Chari received his master’s degree in aeronautics and astronautics at MIT. As a colonel in the U.S Air Force, he has accumulated more than 2,000 hours of flight time in the F-35, F-15, F-16, and F-18 aircraft, including F-15E combat missions in Operation Iraqi Freedom and deployments in support of the Korean peninsula. Before joining the astronaut corps in 2017, Chari worked on F-15E upgrades and then the F-35 development program.

“For the Artemis mission, they are not just PowerPoint slides, there is actually metal that is being bent, shaped, and formed to build the things that we’re going to use. Newton talks about standing on the shoulders of giants, and I’m definitely not a giant, but if I can throw a little stepping stone out there, that would be my goal,” says Chari.

Jasmin Moghbeli ’05

After receiving her bachelor’s degree in aerospace engineering from MIT, Moghbeli was commissioned a second lieutenant in the U.S. Marine Corps and, after completing flight training, went on to accumulate more than 150 combat missions and 2,000 hours of flight time in over 25 different aircraft. Before her selection to the astronaut program in 2017, she was testing H-1 helicopters and serving as the quality assurance and avionics officer for VMX-1.

“I think there are a lot of reasons we are going to the moon,” she says. “While we’ve been there before, we’ve only explored a limited region of it, and so getting to learn more about the moon, I think, can not only teach us about more about Earth and our own planet, but also can set us up for going further and going to Mars.”

Warren “Woody” Hoburg ’08

In addition to being a Course 16 (Aeronautics and Astronautics) alumnus, Hoburg was a member of the AeroAstro faculty until he was selected for the astronaut training program in 2017. As a faculty member, Hoburg taught undergraduate courses on dynamics and flight vehicle engineering and his research focused on efficient methods for design of engineering systems.

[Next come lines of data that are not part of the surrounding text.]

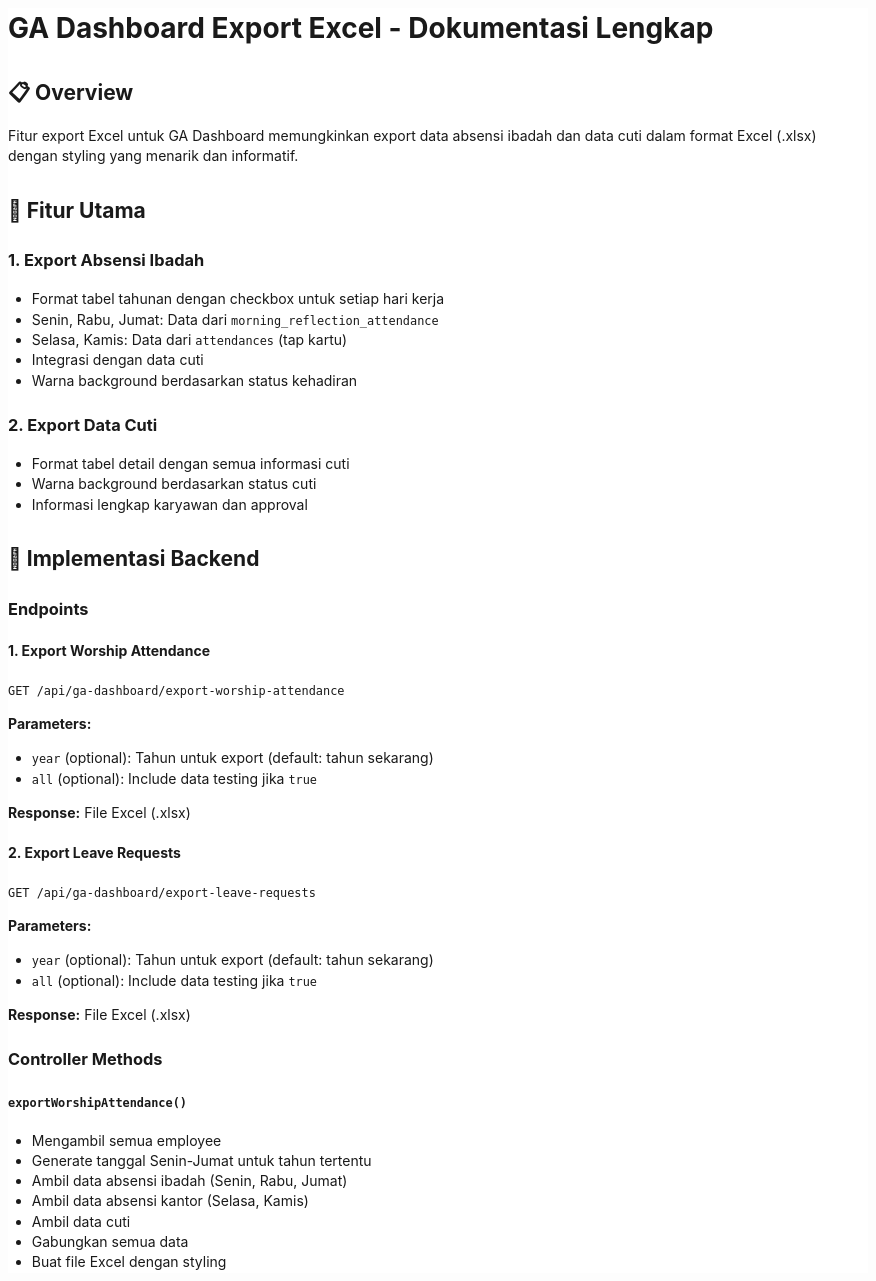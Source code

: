 # GA Dashboard Export Excel - Dokumentasi Lengkap

## 📋 Overview

Fitur export Excel untuk GA Dashboard memungkinkan export data absensi ibadah dan data cuti dalam format Excel (.xlsx) dengan styling yang menarik dan informatif.

## 🎯 Fitur Utama

### 1. **Export Absensi Ibadah**
- Format tabel tahunan dengan checkbox untuk setiap hari kerja
- Senin, Rabu, Jumat: Data dari `morning_reflection_attendance`
- Selasa, Kamis: Data dari `attendances` (tap kartu)
- Integrasi dengan data cuti
- Warna background berdasarkan status kehadiran

### 2. **Export Data Cuti**
- Format tabel detail dengan semua informasi cuti
- Warna background berdasarkan status cuti
- Informasi lengkap karyawan dan approval

## 🔧 Implementasi Backend

### Endpoints

#### 1. Export Worship Attendance
```http
GET /api/ga-dashboard/export-worship-attendance
```

**Parameters:**
- `year` (optional): Tahun untuk export (default: tahun sekarang)
- `all` (optional): Include data testing jika `true`

**Response:** File Excel (.xlsx)

#### 2. Export Leave Requests
```http
GET /api/ga-dashboard/export-leave-requests
```

**Parameters:**
- `year` (optional): Tahun untuk export (default: tahun sekarang)
- `all` (optional): Include data testing jika `true`

**Response:** File Excel (.xlsx)

### Controller Methods

#### `exportWorshipAttendance()`
- Mengambil semua employee
- Generate tanggal Senin-Jumat untuk tahun tertentu
- Ambil data absensi ibadah (Senin, Rabu, Jumat)
- Ambil data absensi kantor (Selasa, Kamis)
- Ambil data cuti
- Gabungkan semua data
- Buat file Excel dengan styling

“I’ve always had a slight tension in me between sort of the engineer-analytical, problem-solving part of me, and this sort of operational side of me that wanted to be out experiencing the world with my hands,” Hoburg says. “I feel really lucky to be here now, where I have an opportunity to do operational things but also solve really hard technical problems.”

Kate Rubins

During her time as a fellow and principal investigator in the Whitehead Institute for Biomedical Research at MIT, Rubins studied poxviruses and host-pathogen interaction, as well as viral mechanisms for regulating host cell mRNA transcription, translation, and decay, spending a lot of time working in the field in the Democratic Republic of Congo. With two spacewalks already under her belt, Rubins was the first person to sequence DNA in space to analyze the impact of microgravity on this common experimental procedure.

“The moon is such an incredible destination,” says Rubins. “We have been there, but we were there for such a brief period of time. Apollo united the world. And so to think — you know, when we’re having dark times — to think of the fact that we might have people on the planet able to look up and know that there are humans on the moon, and that we’ve done this as a joint international collaboration, I can’t even describe what the benefits might be for our partnerships in the world and just for joy and inspiration in people’s everyday lives.”

This year, Chari, Moghbeli, and Hoburg were among the first class of astronauts to graduate from basic training under the Artemis program in January. Rubins, who is currently serving as a flight engineer aboard the International Space Station, was selected to be a NASA astronaut in 2009. Currently, the entire team is awaiting flight assignment under the Artemis program from NASA.